Libertemos, por isso, a primavera do mal-entendido mais recorrente. Ela surge habitualmente como metáfora da juventude, como ilustração dos verdes anos, uma espécie de onda de novidade e frescura que assinala — como estádio de graça que são — os ciclos em começo absoluto. Basta, contudo, caminharmos pelas ruas, fazer um desvio breve pelo parque, lançar os olhos de passagem ao jardim municipal para percebermos uma realidade completamente diferente. A natureza não associa a primavera ao nascer apenas, mas também, ou sobretudo, ao renascer. É a nudez gráfica das árvores, reduzidas pelo inverno a uns quantos ramos esticados no cinzento como gritos, que vai explodir numa profusão verde e inimaginável de vida. É aquela mata, talude, aquela fileira disposta ao longo da estrada, aquele barranco, aquele aglomerado de árvores descasadas que não chega a ser um bosque (mas que atira para os distantes bosques o nosso coração), tudo isso que vimos perder vitalidade ao nosso lado, que percebemos a definhar até ao extremo deixando-nos a caminhar mais sós, que agora vive esta reviravolta que nos assombra. No fundo, aqueles sobre quem recaiu o oceano gelado do tempo com maior violência, os que estiveram mais próximo da morte, nem que seja simbólica, incendeiam-se num despertar que nos dá a ouvir a canção que talvez trauteemos para falar de nós.

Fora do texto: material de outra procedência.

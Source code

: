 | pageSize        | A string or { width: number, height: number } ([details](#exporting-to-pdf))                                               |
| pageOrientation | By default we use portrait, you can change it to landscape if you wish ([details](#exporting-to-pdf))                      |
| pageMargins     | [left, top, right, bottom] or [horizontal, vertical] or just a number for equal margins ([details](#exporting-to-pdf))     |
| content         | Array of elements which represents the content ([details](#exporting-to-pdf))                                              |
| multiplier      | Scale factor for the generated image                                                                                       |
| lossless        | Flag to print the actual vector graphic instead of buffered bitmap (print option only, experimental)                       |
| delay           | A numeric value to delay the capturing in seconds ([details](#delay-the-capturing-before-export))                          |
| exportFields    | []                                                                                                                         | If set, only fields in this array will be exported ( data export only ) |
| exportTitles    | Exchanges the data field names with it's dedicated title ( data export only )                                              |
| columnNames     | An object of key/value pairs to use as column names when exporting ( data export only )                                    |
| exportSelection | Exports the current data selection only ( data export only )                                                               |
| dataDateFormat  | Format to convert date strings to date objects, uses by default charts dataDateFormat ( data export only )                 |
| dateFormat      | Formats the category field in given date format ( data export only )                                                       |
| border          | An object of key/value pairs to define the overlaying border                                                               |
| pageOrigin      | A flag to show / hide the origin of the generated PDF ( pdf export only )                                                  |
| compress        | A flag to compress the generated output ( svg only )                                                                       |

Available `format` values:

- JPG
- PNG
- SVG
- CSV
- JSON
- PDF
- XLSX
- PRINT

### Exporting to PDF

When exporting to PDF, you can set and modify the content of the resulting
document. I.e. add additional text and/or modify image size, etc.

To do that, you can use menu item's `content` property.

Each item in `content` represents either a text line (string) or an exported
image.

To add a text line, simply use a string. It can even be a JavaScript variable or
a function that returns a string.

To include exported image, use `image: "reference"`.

Pode ser apenas uma referência aproximativa, mas é bom saber que, às 10h29, do dia 20 de março, a primavera se levantará e que ela é imagem de outras primaveras, ainda mais decisivas, que se erguerão. Que a notícia circule entre os amolgados e feridos que somos todos; chegue aos que tentaram e falharam, aos sobrecarregados, aos que começaram a dizer que já é tarde; corra entre os que viram o fogo tornar-se cinza e não voltar a acender-se, os que semearam e não colheram, os que olham assustados as mãos vazias; visite os desiludidos, os encarcerados no seu desgosto, os enlutados, os perseguidos por aflições maiores do que as que podem suportar; resgate os que se perderam nos corredores longos e todos iguais dos seus invernos, os que sem saber como viram-se a pensar que a vida já não é para eles, os que caminham pelo tempo desolados e sós.
[José Tolentino Mendonça | A Revista Expresso | Edição 2315 | 11/03/17]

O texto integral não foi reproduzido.